Makale
Makale
İbn ‘Arabî Düşüncesinde Estetik Anlayış
Aesthetics in Ibn ‘Arabī’s Thought
Serkan Denkçi
Yıl 2024, Sayı 2, Sayfalar:52-72
Ever since the human life started on earth, man has been curious about the world around him and sought for
the things that would give him peace of mind. He has tried to make sense of every thing he has encountered
or experienced, and has attributed aesthetic values such as beauty, uglyness, goodness, badness, usefulness,
etc. to it. The most important of these aesthetic values is undoubtedly the beauty. The phenomenon of
beauty, which falls within the field of aesthetics, was first addressed as a philosophical problem by Greek
philosophers as they contemplated and wrote various works on it. Ibn ‘Arabī, on the other hand, approached
beauty on an ethical, aesthetic and metaphysical level without neglecting its emotional aspect. In his thought,
beauty is considered in the context of the effects of the experience of unveiling (kashf ) obtained as a result
of Sufi training on the perception of existence. In Ibn ‘Arabī’s thought, the various emotional and spiritual
states of man are in a quality that determines not only the aesthetic life but also the ethical life and even the
understanding of God and existence. Moreover, Ibn ‘Arabī’s thought sees it possible to transcend by means of
love first to beauty in spirits, then from beauty in spirits to beauty in actions, and ultimately to annihilation
in the Absolute Beauty, that is, in God. Therefore, the interconnectedness between metaphysics, aesthetics,
and ethics is quite strong in Ibn ‘Arabī’s thought. According to Ibn ‘Arabī, the divine beauty, the Beauty of
God, is manifested in everything in the universe, There is nothing but beauty in this realm, because God
created the universe in His own image, and He is beautiful. Thus, the entire universe is beautiful. Beauty
is an attribute of God’s mercy and grace to existence. The beauty that stems from this effulgence of unity
encompasses existence, and in fact, this unifying beauty is called “Beautiful Unity.” In this article, we try
to find answers to the questions below within the framework of Ibn ‘Arabī’s ontology, a founding thinker,
realizer (muhaqqiq), and metaphysician in the field of Sufism, which is the dimension of perfection (iḥsān)
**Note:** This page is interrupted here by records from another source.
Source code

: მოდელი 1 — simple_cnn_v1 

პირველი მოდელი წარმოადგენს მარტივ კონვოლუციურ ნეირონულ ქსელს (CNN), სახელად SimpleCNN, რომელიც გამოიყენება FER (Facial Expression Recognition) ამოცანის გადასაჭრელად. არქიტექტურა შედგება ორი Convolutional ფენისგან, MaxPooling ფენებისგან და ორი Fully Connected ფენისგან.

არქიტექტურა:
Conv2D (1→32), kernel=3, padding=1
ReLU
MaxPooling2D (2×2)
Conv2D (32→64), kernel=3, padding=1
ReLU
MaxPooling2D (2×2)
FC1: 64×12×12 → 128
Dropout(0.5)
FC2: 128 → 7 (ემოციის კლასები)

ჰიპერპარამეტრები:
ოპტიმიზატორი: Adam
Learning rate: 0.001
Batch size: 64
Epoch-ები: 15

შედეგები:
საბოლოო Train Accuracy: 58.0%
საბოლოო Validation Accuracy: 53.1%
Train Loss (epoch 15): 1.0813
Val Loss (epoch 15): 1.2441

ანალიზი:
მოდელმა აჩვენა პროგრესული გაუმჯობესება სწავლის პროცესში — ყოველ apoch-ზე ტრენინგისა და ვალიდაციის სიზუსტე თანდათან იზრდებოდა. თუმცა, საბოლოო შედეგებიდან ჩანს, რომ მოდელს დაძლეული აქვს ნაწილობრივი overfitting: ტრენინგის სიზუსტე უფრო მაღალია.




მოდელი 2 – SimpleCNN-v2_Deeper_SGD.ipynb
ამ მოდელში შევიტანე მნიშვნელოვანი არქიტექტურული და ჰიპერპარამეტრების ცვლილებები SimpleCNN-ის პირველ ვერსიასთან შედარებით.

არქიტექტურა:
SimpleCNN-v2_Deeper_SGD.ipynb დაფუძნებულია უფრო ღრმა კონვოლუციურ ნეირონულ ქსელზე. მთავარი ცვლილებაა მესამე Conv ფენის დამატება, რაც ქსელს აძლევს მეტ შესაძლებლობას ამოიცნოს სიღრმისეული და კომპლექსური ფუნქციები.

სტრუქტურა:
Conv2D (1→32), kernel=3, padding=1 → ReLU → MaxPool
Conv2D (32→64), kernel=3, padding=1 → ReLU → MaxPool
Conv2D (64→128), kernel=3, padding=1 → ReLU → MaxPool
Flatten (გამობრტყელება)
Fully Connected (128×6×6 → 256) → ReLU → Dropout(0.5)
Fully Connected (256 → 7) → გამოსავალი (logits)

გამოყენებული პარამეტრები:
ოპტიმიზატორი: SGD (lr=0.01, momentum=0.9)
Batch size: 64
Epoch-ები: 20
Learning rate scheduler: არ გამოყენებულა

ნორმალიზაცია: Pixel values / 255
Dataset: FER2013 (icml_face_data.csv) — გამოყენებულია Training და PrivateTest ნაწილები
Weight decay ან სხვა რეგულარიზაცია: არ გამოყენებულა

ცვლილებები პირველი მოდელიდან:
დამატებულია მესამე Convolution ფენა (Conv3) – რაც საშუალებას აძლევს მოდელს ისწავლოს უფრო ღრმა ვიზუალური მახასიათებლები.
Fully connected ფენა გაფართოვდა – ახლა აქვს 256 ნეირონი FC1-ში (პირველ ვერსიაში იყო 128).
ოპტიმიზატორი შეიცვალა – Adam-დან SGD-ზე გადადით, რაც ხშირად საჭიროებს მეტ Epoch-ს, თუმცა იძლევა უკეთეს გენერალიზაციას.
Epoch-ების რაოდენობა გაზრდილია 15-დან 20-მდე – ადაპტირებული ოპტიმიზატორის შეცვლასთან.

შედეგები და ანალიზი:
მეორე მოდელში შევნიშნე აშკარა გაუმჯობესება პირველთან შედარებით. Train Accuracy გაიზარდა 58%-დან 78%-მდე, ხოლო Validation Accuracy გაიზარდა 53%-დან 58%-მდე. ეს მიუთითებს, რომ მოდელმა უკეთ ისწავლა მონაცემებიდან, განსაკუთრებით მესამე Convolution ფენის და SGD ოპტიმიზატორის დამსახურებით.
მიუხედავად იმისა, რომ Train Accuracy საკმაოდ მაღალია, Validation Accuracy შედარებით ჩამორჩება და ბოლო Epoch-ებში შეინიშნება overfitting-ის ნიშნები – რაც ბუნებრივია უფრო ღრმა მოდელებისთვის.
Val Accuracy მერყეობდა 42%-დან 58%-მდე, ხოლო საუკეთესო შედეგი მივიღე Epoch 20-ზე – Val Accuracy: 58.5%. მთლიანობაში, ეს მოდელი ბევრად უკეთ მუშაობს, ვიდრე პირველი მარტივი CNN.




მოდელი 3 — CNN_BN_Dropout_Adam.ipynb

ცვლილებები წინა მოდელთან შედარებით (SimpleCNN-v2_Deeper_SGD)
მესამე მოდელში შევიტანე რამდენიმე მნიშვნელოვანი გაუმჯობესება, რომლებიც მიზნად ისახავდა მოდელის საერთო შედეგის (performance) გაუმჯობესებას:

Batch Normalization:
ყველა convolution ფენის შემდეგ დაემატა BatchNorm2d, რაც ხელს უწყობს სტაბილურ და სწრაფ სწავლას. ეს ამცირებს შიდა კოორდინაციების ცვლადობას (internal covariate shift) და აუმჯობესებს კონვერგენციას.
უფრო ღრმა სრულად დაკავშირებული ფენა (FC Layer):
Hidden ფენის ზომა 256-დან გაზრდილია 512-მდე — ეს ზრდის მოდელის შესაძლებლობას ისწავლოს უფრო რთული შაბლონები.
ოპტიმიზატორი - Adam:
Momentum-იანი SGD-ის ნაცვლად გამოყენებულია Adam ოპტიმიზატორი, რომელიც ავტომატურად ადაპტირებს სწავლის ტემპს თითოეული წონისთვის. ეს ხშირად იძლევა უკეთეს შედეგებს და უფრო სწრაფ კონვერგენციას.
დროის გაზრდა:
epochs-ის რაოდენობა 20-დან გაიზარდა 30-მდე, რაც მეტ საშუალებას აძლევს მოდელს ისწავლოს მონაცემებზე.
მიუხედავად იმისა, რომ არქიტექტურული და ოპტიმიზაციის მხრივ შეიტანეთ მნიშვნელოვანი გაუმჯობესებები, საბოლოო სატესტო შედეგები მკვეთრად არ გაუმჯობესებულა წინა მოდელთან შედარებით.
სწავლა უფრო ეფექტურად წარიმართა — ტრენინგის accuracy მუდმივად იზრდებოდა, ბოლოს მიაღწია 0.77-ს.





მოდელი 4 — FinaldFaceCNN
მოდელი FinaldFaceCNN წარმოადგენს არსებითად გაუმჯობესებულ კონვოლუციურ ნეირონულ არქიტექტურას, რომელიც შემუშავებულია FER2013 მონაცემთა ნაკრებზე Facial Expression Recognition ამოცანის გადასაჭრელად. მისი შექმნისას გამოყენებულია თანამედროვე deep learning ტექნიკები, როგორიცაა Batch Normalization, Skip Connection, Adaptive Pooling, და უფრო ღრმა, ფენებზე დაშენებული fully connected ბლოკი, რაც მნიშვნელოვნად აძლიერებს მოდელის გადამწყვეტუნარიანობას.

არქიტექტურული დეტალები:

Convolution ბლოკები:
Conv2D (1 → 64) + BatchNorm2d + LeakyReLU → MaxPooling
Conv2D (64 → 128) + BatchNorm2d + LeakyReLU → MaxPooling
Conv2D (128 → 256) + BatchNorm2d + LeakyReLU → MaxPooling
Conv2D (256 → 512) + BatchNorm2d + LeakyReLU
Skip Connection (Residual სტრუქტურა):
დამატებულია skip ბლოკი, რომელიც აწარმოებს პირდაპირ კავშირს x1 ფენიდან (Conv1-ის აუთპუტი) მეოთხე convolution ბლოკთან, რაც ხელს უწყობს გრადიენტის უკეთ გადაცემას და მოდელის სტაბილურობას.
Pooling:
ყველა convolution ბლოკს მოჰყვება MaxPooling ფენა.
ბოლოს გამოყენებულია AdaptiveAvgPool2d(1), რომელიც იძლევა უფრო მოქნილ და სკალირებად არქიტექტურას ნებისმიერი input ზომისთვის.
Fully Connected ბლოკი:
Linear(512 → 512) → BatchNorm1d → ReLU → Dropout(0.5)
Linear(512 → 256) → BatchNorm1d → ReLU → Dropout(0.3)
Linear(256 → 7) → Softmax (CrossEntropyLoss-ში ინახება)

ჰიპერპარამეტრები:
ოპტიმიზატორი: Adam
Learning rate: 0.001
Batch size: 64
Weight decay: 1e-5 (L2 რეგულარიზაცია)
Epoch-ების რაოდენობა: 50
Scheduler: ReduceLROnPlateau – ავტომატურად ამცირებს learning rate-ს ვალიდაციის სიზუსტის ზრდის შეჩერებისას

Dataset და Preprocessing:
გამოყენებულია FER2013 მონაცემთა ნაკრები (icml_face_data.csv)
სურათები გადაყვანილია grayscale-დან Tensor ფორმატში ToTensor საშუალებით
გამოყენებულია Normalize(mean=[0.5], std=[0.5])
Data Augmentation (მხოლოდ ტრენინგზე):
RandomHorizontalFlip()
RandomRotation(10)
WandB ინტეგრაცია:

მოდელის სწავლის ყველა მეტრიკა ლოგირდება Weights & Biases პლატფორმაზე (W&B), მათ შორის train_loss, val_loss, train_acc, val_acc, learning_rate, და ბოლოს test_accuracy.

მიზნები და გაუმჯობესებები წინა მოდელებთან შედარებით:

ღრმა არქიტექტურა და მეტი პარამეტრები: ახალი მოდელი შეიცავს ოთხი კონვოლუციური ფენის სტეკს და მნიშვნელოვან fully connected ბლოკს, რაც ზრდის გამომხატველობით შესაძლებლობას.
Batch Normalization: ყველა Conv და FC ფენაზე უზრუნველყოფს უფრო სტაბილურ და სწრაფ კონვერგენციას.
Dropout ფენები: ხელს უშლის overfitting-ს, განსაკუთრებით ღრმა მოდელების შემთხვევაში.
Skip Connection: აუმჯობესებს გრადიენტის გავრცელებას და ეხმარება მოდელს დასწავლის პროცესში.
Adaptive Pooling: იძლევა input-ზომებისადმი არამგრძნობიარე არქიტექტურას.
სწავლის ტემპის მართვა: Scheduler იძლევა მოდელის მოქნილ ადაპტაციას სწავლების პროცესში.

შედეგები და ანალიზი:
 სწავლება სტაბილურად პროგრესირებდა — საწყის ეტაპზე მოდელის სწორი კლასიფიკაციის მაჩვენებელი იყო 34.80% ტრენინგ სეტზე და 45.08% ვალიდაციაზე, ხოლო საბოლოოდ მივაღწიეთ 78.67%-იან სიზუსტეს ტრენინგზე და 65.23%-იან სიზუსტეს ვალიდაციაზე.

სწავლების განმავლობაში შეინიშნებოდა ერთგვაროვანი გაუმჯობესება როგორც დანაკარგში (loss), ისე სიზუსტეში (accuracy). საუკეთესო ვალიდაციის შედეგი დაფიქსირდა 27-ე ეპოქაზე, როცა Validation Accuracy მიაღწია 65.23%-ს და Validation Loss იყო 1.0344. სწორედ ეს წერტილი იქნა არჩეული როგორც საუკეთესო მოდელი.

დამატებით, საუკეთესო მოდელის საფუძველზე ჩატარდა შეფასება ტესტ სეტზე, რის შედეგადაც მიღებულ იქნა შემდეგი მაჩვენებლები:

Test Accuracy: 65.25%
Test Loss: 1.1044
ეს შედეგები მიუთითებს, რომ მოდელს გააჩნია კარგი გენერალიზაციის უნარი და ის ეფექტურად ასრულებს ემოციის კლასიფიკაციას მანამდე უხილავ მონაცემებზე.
in Islām “Is it possible to claim that there is an aesthetic understanding? If there is, then what is beautiful
and/or ugly for Ibn ‘Arabī? What does the manifestation of divine beauty mean? What kind of perception
can be suggested in considering the relationship between beauty and love? Does aesthetics have a role in
establishing the existence of God?”
İnsan, dünya sahnesinde yer aldığı günden beri, merakıyla pek çok şeyi araştırmış, soruşturmuş ve kendisine
gönül rahatlığı verecek şeyleri bulmaya çalışmıştır. Karşı karşıya kaldığı ya da tecrübe ettiği her
objeyi anlamlandırma çabasında olmuş, ona güzel, çirkin, iyi, kötü, faydalı vb. estetik değerler yüklemiştir.
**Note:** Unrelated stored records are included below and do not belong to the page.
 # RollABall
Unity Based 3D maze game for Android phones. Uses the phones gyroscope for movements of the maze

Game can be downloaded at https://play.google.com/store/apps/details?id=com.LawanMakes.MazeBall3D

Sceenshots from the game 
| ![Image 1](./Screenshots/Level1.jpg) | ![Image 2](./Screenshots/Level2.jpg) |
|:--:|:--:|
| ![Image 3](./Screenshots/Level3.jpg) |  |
Bu estetik değerlerden en önemlisi ise kuşkusuz güzellik değeridir. Estetiğin ele alıp incelediği güzellik
fenomenini felsefî bir sorun olarak ilk kez Yunanlı filozoflar ele almış ve bu sorun üzerine tefekkür edip
eserler vermişlerdir. İbn ‘Arabî ise güzelliği, hissî yönünü ihmal etmeden etik, estetik ve metafizik bir
eksende incelemiştir. Onun düşüncesinde güzellik, tasavvufî terbiye sonucu elde edilen keşfî tecrübenin,
varlığı idrakteki tesirleri bağlamında ele alınır. İbn ‘Arabî düşüncesinde insanın muhtelif hissî ve rûhî
halleri, estetik hayatı olduğu kadar etik hayatı, hatta tanrı ve varlık anlayışını da tayin edici keyfiyettedir.
Dahası İbn ‘Arabî düşüncesi, aşk sayesinde ruhlardaki güzelliğe, ruhlardaki güzellikten de eylemdeki
güzelliğe ve neticede Mutlak Güzel’de yani Tanrı’da yok oluşa geçişi mümkün görür. Bu sebeple İbn ‘Arabî
düşüncesinde metafizik, estetik ve etik arasındaki bağ oldukça kuvvetlidir. Bu düşünceye göre âlemdeki her
şeyde Allah’ın Cemâl ismini alan ilâhî güzellik vardır. Güzellikten başka bir şey yoktur, zira Allah âlemi
ancak kendi suretinde yaratmıştır ve O güzeldir. Böylece bütün âlem güzeldir. Güzellik, Allah’ın varlığa
gösterdiği rahmetin ve lütfun bir sıfatıdır. Bu birlik feyezanından kaynaklanan güzellik, varlığı kapsar ve
aslında bu birleyici güzelliğe “Cemalî Vahdet” denir.